--- Supplied data Enclosed Below ---

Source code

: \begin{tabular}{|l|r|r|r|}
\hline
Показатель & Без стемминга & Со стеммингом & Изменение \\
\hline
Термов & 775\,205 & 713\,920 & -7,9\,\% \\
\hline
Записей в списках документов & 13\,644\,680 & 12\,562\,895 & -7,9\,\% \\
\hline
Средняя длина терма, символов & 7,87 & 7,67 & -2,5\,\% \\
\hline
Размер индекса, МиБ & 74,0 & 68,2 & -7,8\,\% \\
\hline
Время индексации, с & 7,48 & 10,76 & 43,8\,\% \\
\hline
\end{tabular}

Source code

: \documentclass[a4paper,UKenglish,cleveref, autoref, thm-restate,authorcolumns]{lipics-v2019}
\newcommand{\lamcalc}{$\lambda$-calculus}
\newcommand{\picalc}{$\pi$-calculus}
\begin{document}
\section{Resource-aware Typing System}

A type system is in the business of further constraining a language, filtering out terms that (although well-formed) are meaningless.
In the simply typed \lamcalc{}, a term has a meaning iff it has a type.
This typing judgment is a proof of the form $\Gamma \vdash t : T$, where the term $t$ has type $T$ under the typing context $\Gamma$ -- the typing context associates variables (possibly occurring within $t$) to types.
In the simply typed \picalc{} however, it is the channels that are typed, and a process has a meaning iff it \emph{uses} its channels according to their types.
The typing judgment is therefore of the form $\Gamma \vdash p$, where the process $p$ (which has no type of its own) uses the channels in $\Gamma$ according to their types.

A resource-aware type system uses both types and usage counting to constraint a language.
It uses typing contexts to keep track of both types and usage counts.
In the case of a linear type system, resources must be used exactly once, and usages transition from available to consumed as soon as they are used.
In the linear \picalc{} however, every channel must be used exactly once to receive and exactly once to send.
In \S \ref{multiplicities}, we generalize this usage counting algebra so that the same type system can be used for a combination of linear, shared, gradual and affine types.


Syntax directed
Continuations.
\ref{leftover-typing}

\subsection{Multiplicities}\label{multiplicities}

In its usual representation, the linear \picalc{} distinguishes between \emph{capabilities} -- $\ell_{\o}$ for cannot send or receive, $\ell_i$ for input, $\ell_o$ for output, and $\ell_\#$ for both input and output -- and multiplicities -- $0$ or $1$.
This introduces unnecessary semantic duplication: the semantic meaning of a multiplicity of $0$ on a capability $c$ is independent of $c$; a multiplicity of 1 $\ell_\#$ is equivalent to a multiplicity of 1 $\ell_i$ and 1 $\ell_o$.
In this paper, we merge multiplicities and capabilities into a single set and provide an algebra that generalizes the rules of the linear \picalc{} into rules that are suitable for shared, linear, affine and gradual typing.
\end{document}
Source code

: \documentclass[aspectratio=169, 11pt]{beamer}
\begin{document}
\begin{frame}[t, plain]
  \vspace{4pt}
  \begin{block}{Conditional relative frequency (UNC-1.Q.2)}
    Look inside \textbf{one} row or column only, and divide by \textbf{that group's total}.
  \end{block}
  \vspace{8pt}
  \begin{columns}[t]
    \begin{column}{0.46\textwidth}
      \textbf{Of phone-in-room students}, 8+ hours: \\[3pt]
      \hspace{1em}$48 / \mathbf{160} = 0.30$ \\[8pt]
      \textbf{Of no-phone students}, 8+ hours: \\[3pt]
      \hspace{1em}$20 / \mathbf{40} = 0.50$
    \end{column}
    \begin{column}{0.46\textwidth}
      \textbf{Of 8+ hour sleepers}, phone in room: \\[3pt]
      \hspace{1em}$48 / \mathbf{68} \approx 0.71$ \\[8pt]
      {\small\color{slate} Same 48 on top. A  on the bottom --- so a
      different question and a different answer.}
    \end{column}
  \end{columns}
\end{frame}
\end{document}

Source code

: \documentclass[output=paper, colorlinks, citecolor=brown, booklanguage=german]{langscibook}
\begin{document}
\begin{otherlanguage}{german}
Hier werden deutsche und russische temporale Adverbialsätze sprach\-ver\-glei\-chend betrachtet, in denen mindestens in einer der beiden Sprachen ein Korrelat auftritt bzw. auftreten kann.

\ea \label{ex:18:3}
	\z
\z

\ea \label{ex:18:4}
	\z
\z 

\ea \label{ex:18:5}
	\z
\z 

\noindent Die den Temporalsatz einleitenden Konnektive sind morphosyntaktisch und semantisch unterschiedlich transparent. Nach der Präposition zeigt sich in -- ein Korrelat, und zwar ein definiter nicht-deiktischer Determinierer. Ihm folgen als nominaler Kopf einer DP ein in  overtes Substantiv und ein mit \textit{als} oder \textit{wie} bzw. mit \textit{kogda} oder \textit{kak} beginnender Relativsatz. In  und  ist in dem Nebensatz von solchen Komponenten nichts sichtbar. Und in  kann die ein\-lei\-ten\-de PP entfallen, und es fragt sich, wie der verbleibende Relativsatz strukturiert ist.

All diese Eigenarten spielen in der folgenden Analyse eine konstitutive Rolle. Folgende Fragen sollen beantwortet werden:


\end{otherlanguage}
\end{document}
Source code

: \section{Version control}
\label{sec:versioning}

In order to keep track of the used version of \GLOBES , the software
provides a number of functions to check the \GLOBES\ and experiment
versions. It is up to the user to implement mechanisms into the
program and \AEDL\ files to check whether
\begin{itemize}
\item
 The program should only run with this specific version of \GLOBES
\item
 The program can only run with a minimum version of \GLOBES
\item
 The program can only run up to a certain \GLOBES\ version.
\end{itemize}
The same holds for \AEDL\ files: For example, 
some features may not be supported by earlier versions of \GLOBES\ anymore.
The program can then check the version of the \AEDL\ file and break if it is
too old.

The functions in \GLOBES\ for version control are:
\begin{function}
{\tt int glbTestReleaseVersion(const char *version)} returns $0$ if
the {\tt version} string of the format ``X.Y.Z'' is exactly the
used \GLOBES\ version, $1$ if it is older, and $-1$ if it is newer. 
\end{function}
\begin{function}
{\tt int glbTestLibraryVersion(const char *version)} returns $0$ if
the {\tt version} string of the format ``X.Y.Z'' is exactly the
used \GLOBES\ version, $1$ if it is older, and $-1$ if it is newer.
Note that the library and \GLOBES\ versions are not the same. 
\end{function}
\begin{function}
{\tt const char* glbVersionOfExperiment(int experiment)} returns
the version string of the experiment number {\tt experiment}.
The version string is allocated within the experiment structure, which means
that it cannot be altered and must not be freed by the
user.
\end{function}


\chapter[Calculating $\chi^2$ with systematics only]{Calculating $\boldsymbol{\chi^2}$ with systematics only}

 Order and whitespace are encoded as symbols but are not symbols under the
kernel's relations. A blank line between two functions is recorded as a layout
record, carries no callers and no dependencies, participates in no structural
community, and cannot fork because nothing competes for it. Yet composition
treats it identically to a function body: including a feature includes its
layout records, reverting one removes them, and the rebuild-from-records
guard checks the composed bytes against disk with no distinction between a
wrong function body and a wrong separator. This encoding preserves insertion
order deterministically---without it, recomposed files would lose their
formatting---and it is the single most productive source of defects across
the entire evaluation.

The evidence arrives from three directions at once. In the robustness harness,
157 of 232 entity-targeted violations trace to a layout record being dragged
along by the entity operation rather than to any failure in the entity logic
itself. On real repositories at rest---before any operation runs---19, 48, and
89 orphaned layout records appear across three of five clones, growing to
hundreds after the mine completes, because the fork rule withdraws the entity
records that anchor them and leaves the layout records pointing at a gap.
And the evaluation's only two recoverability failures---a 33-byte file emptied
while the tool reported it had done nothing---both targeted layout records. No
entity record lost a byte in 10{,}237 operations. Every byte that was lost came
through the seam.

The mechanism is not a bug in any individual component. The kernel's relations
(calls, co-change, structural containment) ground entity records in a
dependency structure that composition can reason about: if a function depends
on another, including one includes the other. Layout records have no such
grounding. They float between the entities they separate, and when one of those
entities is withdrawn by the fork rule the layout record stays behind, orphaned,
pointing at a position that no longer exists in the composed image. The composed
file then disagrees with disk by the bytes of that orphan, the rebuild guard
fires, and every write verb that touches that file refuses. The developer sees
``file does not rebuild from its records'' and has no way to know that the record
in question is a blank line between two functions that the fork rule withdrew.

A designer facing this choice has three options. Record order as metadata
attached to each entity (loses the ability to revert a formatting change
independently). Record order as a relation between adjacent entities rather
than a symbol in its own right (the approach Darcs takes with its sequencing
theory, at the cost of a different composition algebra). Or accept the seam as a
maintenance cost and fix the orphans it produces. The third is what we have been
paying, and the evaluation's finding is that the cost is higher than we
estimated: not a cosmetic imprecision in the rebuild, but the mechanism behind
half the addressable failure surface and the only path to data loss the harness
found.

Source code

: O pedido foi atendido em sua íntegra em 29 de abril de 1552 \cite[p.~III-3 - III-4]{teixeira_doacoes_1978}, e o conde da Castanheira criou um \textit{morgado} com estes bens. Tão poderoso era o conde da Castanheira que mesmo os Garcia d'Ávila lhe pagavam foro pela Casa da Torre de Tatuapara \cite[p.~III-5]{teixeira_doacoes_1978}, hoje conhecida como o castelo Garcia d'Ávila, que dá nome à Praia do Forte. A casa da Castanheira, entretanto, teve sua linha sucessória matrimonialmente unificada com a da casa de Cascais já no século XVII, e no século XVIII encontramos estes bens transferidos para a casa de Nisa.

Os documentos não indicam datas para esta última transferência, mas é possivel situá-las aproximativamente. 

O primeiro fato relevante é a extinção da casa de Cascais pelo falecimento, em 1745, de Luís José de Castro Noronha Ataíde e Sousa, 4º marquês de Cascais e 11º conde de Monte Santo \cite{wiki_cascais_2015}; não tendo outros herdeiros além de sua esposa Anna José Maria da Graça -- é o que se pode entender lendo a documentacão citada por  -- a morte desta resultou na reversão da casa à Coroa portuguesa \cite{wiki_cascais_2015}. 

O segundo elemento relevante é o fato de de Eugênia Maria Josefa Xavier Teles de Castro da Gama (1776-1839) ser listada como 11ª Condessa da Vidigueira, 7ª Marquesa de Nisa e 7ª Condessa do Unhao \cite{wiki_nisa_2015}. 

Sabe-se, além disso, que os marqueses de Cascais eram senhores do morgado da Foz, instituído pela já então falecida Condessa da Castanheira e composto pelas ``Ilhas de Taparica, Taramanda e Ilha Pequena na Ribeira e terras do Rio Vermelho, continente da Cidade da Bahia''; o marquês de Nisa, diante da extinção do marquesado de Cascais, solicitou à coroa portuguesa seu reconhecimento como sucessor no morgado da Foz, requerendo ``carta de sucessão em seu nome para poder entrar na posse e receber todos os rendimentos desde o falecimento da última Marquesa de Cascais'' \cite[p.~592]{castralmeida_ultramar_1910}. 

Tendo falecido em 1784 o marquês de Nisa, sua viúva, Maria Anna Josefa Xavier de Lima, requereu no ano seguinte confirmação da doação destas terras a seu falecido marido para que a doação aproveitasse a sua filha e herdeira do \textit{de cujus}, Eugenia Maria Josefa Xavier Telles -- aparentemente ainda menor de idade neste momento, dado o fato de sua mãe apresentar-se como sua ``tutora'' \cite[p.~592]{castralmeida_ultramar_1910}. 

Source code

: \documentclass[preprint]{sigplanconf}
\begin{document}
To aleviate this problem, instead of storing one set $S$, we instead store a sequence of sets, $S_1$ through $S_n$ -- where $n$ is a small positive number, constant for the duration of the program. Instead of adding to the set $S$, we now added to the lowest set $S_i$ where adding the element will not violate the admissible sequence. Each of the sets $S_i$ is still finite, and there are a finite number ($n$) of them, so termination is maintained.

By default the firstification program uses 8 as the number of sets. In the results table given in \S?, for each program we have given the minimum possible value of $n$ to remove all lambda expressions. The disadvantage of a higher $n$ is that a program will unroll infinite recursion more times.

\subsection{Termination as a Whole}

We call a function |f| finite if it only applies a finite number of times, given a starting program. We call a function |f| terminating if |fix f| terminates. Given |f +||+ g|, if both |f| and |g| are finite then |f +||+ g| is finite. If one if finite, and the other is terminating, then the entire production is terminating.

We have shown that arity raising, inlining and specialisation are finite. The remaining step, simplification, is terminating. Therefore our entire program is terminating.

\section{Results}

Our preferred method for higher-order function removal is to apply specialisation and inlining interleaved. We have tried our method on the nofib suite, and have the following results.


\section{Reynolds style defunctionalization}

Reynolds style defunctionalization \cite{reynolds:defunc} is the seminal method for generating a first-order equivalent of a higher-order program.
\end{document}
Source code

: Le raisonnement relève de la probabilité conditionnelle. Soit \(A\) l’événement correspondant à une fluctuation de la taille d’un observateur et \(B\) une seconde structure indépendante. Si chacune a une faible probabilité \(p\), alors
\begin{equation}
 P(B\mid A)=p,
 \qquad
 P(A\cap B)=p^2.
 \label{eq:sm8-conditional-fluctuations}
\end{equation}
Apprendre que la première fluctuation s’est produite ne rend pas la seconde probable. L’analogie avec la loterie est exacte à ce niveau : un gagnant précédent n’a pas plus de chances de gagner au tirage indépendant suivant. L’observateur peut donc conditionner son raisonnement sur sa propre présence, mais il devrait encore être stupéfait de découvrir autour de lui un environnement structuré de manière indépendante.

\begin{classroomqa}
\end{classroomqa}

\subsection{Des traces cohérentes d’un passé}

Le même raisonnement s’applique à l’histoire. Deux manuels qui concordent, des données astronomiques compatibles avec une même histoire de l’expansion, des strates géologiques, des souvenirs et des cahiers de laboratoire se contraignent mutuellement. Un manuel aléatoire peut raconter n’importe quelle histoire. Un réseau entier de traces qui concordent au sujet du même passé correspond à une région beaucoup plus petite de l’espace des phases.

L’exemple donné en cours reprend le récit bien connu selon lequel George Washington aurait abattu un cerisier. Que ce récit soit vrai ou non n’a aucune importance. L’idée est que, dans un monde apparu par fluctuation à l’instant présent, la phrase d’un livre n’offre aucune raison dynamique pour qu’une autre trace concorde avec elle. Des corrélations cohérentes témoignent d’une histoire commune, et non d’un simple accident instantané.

--- End of Enclosed Supplied data ---

§ What is required
From the line containing "The typing judgment" down to the line containing "In the case" in the material above, reproduce every line exactly, including the two end lines.

§ Exercise response
The typing judgment is therefore of the form $\Gamma \vdash p$, where the process $p$ (which has no type of its own) uses the channels in $\Gamma$ according to their types.

A resource-aware type system uses both types and usage counting to constraint a language.
It uses typing contexts to keep track of both types and usage counts.
In the case of a linear type system, resources must be used exactly once, and usages transition from available to consumed as soon as they are used.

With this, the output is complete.